FLOWERY BRANCH, Ga. -- In the summer, Lake Lanier is easily the most congested lake in the state. Anybody operating a boat here or at any other lake in Georgia can do so without training or without a license. Some boaters find that more than a little alarming.
"If they're better educated, especially in boating safety, maybe they wouldn't do some of the stupid things they do," said Dalton Vahla, who says he has boated for thirty years.
Vahla has company. Next year the General Assembly will consider legislation to require boaters to obtain operators licenses. It comes in light of images that emerge nearly every summer of horrific boating accidents often caused by reckless or drunk boaters.
"You can go out and buy a brand new boat and know absolutely nothing about boating laws and navigation laws and get on a major waterway like Lanier," said Sen. Renee Unterman (R-Buford), who expects to introduce the legislation.
Sen. Unterman says she expects resistance to her bill. Some will come from boaters -- who are accustomed to boating without the need for a license. Some may come from her fellow conservatives, who don't want the government to overreach.
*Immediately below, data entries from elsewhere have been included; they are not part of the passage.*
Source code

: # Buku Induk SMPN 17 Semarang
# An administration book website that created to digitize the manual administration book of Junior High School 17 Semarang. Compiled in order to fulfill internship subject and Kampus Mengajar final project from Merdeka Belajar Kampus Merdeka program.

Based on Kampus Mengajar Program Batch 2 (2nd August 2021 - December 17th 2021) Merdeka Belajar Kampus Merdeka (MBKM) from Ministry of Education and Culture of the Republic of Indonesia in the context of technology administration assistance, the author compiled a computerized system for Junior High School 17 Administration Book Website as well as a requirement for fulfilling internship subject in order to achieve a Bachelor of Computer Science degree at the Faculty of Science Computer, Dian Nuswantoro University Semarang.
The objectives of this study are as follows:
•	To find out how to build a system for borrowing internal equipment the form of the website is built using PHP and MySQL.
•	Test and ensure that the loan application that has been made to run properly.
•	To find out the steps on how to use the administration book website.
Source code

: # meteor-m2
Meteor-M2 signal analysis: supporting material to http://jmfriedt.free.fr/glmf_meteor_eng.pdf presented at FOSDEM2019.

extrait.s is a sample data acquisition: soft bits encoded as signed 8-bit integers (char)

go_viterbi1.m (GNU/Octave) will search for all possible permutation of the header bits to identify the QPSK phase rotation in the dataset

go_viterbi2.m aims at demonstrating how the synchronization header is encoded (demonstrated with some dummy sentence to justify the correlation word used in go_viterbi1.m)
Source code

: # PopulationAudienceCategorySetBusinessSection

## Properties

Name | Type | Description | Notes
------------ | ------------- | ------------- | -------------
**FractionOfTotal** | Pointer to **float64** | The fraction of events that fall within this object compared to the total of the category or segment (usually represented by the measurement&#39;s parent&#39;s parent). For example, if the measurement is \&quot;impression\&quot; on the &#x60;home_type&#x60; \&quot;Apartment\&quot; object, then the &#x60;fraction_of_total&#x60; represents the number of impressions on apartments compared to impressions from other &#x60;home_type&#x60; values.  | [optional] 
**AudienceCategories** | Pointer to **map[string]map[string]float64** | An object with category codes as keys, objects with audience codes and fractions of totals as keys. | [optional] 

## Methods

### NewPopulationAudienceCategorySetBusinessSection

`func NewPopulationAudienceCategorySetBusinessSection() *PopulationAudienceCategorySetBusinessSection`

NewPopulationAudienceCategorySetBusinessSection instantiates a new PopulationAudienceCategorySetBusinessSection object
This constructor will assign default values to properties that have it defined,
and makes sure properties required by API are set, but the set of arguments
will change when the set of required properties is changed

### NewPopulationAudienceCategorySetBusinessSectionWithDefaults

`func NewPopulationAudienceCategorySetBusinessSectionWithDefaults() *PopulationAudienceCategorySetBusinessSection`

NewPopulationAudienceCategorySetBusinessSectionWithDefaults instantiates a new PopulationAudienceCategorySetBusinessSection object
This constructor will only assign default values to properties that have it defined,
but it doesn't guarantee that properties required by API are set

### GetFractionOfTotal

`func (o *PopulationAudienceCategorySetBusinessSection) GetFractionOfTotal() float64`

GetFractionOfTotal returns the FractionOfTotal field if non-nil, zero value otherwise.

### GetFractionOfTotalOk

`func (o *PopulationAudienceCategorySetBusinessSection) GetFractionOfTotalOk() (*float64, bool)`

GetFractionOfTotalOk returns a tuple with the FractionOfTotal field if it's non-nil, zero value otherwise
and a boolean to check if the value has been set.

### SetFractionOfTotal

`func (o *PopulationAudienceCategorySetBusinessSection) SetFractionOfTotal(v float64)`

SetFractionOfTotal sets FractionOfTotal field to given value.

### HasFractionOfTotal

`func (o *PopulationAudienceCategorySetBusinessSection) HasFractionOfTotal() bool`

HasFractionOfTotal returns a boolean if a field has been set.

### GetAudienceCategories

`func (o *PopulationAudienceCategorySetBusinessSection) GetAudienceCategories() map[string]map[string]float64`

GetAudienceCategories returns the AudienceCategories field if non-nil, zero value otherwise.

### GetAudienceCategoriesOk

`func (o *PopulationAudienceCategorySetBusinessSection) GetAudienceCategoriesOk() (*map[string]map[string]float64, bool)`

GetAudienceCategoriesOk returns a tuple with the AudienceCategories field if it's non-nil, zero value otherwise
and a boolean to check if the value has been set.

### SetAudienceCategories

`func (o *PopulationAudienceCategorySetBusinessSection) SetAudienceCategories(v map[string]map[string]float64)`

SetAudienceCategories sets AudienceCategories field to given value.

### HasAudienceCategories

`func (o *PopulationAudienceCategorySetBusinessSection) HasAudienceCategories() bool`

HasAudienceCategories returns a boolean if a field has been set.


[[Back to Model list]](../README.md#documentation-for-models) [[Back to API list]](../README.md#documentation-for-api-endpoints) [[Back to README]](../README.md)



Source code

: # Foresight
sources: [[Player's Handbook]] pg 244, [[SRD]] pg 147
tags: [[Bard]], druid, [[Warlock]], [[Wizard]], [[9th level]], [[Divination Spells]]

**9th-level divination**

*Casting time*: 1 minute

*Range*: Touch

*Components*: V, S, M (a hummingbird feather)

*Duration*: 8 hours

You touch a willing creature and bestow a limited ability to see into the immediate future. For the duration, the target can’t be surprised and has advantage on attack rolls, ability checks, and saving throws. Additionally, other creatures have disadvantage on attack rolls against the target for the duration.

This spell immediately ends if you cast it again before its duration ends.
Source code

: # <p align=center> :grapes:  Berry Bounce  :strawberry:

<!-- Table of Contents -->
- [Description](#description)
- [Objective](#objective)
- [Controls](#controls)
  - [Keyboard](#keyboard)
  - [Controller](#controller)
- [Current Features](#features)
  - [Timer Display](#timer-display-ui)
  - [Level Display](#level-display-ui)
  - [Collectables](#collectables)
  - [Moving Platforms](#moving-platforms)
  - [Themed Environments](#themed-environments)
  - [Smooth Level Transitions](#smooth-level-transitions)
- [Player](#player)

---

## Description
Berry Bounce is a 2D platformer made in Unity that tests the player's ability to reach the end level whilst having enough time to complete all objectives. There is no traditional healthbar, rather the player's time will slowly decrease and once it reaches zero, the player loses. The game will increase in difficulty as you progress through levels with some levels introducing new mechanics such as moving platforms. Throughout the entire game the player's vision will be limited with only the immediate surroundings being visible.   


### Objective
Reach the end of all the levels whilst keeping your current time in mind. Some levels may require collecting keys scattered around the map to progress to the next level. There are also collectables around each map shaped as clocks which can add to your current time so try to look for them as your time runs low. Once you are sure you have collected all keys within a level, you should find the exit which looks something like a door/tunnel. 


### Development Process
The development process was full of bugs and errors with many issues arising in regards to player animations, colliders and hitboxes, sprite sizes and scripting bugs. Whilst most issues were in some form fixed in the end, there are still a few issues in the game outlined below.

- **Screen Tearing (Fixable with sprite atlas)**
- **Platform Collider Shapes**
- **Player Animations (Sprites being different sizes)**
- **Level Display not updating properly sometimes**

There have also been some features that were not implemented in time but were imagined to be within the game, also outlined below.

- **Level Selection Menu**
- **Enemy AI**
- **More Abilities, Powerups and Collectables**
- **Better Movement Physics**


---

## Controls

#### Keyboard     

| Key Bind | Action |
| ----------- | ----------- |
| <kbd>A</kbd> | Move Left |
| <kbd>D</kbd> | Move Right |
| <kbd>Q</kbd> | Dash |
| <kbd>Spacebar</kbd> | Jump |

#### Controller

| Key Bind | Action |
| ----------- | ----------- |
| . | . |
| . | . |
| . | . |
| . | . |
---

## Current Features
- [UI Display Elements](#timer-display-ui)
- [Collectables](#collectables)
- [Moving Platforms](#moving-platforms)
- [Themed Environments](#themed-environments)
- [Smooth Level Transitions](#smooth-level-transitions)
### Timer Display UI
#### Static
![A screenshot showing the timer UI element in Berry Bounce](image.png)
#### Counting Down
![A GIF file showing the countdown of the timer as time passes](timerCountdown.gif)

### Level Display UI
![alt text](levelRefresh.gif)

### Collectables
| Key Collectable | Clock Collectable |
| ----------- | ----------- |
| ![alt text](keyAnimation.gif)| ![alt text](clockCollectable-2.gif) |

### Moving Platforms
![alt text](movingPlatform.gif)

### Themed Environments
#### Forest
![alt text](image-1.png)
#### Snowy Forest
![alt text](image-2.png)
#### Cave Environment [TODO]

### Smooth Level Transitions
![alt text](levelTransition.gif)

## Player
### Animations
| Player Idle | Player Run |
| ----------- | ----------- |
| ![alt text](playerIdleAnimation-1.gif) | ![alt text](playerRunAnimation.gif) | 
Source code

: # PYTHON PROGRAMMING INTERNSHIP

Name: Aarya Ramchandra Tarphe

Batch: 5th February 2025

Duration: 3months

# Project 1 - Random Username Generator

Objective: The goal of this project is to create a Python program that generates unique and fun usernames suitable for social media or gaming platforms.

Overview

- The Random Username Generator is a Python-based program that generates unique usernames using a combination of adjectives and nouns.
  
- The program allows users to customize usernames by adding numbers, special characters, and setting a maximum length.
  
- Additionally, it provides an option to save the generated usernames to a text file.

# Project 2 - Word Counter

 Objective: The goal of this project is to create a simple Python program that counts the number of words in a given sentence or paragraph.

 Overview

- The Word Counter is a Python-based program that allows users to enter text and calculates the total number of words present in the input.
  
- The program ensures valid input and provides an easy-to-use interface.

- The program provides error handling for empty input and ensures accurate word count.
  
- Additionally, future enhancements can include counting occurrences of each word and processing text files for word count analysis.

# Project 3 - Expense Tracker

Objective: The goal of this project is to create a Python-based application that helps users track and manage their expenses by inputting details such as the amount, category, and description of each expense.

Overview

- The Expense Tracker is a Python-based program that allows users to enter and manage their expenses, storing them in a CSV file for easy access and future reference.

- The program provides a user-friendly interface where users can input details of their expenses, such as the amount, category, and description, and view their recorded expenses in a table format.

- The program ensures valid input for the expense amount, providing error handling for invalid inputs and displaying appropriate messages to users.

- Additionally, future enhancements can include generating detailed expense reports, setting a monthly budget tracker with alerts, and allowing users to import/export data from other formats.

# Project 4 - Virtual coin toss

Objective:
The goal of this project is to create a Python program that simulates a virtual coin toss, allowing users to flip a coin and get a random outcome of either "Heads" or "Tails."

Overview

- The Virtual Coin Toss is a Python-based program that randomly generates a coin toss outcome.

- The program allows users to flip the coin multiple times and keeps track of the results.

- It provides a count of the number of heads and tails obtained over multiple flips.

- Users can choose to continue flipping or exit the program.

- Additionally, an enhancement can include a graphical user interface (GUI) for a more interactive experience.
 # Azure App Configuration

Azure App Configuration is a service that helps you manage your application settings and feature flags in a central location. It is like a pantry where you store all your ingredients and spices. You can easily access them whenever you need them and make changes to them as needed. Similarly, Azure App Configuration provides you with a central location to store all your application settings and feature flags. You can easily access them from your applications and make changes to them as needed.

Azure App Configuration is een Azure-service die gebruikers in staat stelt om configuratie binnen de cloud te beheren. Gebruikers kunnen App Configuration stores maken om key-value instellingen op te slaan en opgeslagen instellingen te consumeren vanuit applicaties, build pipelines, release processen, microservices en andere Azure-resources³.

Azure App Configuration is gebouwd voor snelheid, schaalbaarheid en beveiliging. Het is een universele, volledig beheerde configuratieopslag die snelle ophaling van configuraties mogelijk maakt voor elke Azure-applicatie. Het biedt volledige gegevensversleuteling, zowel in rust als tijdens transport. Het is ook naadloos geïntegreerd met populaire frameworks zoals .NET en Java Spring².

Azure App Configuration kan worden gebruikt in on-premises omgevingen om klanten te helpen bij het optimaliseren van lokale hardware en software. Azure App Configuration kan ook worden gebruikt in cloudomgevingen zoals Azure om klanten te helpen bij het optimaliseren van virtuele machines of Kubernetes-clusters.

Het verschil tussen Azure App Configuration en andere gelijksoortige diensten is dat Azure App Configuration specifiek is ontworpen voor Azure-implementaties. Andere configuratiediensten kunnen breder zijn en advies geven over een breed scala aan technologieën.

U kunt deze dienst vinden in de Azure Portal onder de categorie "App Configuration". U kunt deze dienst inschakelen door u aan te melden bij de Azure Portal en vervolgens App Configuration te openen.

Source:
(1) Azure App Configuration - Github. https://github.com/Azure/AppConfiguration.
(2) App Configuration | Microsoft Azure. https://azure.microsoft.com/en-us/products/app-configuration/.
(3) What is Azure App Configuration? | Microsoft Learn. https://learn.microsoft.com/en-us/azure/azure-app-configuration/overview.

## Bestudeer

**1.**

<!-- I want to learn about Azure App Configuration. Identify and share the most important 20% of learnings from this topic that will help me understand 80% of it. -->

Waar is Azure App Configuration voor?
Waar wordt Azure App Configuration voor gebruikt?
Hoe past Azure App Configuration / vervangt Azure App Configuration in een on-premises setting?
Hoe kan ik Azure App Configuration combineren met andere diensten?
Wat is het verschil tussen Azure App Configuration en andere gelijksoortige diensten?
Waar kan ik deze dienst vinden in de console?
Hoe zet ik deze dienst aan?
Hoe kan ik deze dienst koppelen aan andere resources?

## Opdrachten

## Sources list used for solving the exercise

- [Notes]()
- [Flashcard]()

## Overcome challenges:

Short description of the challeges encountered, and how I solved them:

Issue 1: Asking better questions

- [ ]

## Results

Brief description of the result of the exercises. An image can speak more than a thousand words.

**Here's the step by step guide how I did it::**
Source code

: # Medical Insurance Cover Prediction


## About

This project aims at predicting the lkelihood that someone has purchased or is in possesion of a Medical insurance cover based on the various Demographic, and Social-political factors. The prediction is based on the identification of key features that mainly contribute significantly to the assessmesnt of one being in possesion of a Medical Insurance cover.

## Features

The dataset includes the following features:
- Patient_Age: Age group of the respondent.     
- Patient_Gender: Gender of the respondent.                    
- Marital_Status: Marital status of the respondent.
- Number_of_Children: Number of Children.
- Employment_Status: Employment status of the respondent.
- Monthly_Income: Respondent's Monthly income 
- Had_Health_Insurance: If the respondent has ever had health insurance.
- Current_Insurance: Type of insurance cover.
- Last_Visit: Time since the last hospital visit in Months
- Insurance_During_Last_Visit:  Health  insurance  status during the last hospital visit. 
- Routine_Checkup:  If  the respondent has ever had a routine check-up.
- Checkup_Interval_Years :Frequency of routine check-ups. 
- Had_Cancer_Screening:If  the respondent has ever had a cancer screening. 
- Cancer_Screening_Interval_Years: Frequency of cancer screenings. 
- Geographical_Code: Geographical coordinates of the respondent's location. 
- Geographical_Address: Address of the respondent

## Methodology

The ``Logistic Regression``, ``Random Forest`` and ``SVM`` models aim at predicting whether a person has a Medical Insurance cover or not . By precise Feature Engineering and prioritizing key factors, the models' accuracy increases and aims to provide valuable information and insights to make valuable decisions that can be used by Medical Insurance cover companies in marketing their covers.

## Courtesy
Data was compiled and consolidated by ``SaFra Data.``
"That's one of the issues from the tea party, I guess, is 'no more regulations.' But you have to look at the safety," Unterman said.
Among southern states, Alabama, Florida, North Carolina and Tennessee require adult boat owners to pass a state exam to operate boats. South Carolina and Georgia don't, according to the Georgia Senate Research Office.
Unterman says she also expects legislation requiring children to wear life vests, and a bill tightening the boating-under-the-influence law.